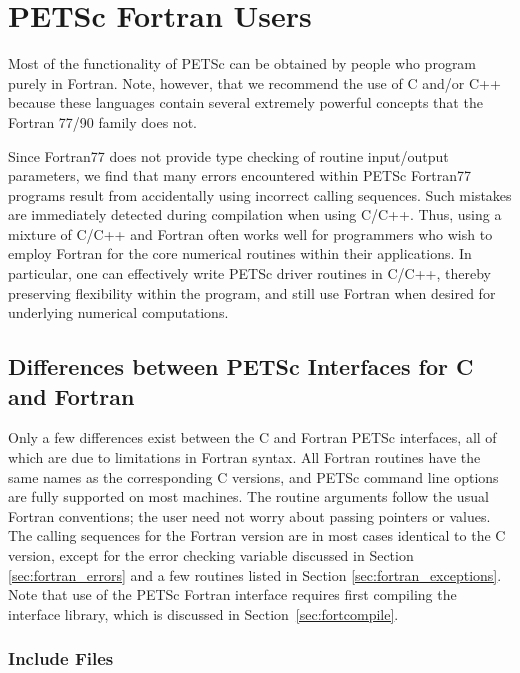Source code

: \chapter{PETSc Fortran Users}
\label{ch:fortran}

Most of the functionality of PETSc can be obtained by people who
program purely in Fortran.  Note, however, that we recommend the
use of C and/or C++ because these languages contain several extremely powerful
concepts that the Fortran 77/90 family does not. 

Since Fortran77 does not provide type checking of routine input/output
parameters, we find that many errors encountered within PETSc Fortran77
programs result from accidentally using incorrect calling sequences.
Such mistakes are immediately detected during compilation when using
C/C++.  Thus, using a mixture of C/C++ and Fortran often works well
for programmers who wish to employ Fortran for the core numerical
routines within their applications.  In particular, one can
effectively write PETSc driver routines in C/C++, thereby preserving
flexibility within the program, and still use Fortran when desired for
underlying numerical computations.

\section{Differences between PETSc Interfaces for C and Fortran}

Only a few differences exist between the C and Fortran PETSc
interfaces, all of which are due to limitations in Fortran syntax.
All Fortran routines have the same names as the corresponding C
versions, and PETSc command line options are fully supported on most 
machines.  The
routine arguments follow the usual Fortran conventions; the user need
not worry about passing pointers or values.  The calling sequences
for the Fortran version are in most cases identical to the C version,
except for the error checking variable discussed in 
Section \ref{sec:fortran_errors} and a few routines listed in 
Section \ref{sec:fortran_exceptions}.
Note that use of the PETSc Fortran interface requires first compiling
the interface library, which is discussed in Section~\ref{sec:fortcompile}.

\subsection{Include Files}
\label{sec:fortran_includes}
---
▶ WHAT IS BEING ASKED: Restate word for word only the lines from where the entries begin through the one with "program purely in"; omit the pictures.

▶ WRITTEN RESPONSE:
Source code

: \chapter{PETSc Fortran Users}
\label{ch:fortran}

Most of the functionality of PETSc can be obtained by people who
program purely in Fortran.  Note, however, that we recommend the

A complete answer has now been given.